'''

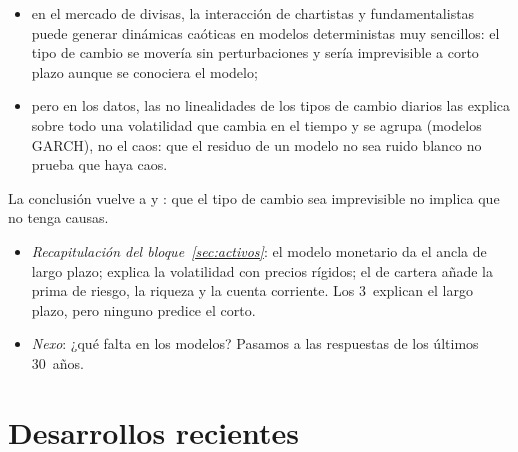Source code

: \documentclass[11pt]{article}
\begin{document}
\begin{anotaciones}[unbreakable]
\begin{itemize}
\item en el mercado de divisas, la interacción de chartistas y fundamentalistas puede generar dinámicas caóticas en modelos deterministas muy sencillos\nocite{DeGrauweDewachterEmbrechts1993}: el tipo de cambio se movería sin perturbaciones y sería imprevisible a corto plazo aunque se conociera el modelo;
\item pero en los datos, las no linealidades de los tipos de cambio diarios las explica sobre todo una volatilidad que cambia en el tiempo y se agrupa (modelos GARCH), no el caos\nocite{Hsieh1989Testing}: que el residuo de un modelo no sea ruido blanco no prueba que haya caos.
\end{itemize}
La conclusión vuelve a  y : que el tipo de cambio sea imprevisible no implica que no tenga causas.
\end{anotaciones}

\begin{itemize}
\item \emph{Recapitulación del bloque~\ref{sec:activos}}: el modelo monetario da el ancla de largo plazo;  explica la volatilidad con precios rígidos; el de cartera añade la prima de riesgo, la riqueza y la cuenta corriente. Los 3~explican el largo plazo, pero ninguno predice el corto.
\item \emph{Nexo}: ¿qué falta en los modelos? Pasamos a las respuestas de los últimos 30~años.
\end{itemize}

\section{Desarrollos recientes}\label{sec:recientes}
\end{document}
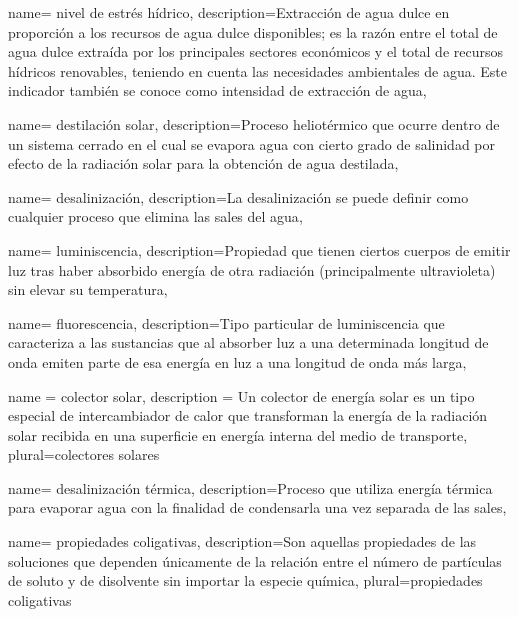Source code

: {
	name= {nivel de estrés hídrico},
	description={Extracción de agua dulce en proporción a los recursos de agua dulce disponibles; es la razón entre el total de agua dulce extraída por los principales sectores económicos y el total de recursos hídricos renovables, teniendo en cuenta las necesidades ambientales de agua. Este indicador también se conoce como intensidad de extracción de agua},
}

{
	name= {destilación solar},
	description={Proceso heliotérmico que ocurre dentro de un sistema cerrado en el cual se evapora agua con cierto grado de salinidad por efecto de la radiación solar para la obtención de agua destilada},
}

{
	name= {desalinización},
	description={La desalinización se puede definir como cualquier proceso que elimina las sales del agua},
}

{
	name= {luminiscencia},
	description={Propiedad que tienen ciertos cuerpos de emitir luz tras haber absorbido energía de otra radiación (principalmente ultravioleta) sin elevar su temperatura},
}

{
	name= {fluorescencia},
	description={Tipo particular de \gls{luminiscencia} que caracteriza a las sustancias que al absorber luz a una determinada longitud de onda emiten parte de esa energía en luz a una longitud de onda más larga},
}

{
	name = {colector solar},
	description = {Un colector de energía solar es un tipo especial de intercambiador de calor que transforman la energía de la radiación solar recibida en una superficie en energía interna del medio de transporte},
	plural={colectores solares}
}

{
	name= {desalinización térmica},
	description={Proceso que utiliza energía térmica para evaporar agua con la finalidad de condensarla una vez separada de las sales},
}

{
	name= {propiedades coligativas},
	description={Son aquellas propiedades de las soluciones que dependen únicamente de la relación entre el número de partículas de soluto y de disolvente sin importar la especie química},
	plural={propiedades coligativas}
}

'''

YOUR TASK
Everything in the listing should be repeated exactly except the pictures.

ANSWER
Source code

: \documentclass[11pt]{article}
\begin{document}
\begin{anotaciones}[unbreakable]
\begin{itemize}
\item en el mercado de divisas, la interacción de chartistas y fundamentalistas puede generar dinámicas caóticas en modelos deterministas muy sencillos\nocite{DeGrauweDewachterEmbrechts1993}: el tipo de cambio se movería sin perturbaciones y sería imprevisible a corto plazo aunque se conociera el modelo;
\item pero en los datos, las no linealidades de los tipos de cambio diarios las explica sobre todo una volatilidad que cambia en el tiempo y se agrupa (modelos GARCH), no el caos\nocite{Hsieh1989Testing}: que el residuo de un modelo no sea ruido blanco no prueba que haya caos.
\end{itemize}
La conclusión vuelve a  y : que el tipo de cambio sea imprevisible no implica que no tenga causas.
\end{anotaciones}

\begin{itemize}
\item \emph{Recapitulación del bloque~\ref{sec:activos}}: el modelo monetario da el ancla de largo plazo;  explica la volatilidad con precios rígidos; el de cartera añade la prima de riesgo, la riqueza y la cuenta corriente. Los 3~explican el largo plazo, pero ninguno predice el corto.
\item \emph{Nexo}: ¿qué falta en los modelos? Pasamos a las respuestas de los últimos 30~años.
\end{itemize}

\section{Desarrollos recientes}\label{sec:recientes}
\end{document}
Source code

: {
	name= {nivel de estrés hídrico},
	description={Extracción de agua dulce en proporción a los recursos de agua dulce disponibles; es la razón entre el total de agua dulce extraída por los principales sectores económicos y el total de recursos hídricos renovables, teniendo en cuenta las necesidades ambientales de agua. Este indicador también se conoce como intensidad de extracción de agua},
}

{
	name= {destilación solar},
	description={Proceso heliotérmico que ocurre dentro de un sistema cerrado en el cual se evapora agua con cierto grado de salinidad por efecto de la radiación solar para la obtención de agua destilada},
}

{
	name= {desalinización},
	description={La desalinización se puede definir como cualquier proceso que elimina las sales del agua},
}

{
	name= {luminiscencia},
	description={Propiedad que tienen ciertos cuerpos de emitir luz tras haber absorbido energía de otra radiación (principalmente ultravioleta) sin elevar su temperatura},
}

{
	name= {fluorescencia},
	description={Tipo particular de \gls{luminiscencia} que caracteriza a las sustancias que al absorber luz a una determinada longitud de onda emiten parte de esa energía en luz a una longitud de onda más larga},
}

{
	name = {colector solar},
	description = {Un colector de energía solar es un tipo especial de intercambiador de calor que transforman la energía de la radiación solar recibida en una superficie en energía interna del medio de transporte},
	plural={colectores solares}
}

{
	name= {desalinización térmica},
	description={Proceso que utiliza energía térmica para evaporar agua con la finalidad de condensarla una vez separada de las sales},
}

{
	name= {propiedades coligativas},
	description={Son aquellas propiedades de las soluciones que dependen únicamente de la relación entre el número de partículas de soluto y de disolvente sin importar la especie química},
	plural={propiedades coligativas}
}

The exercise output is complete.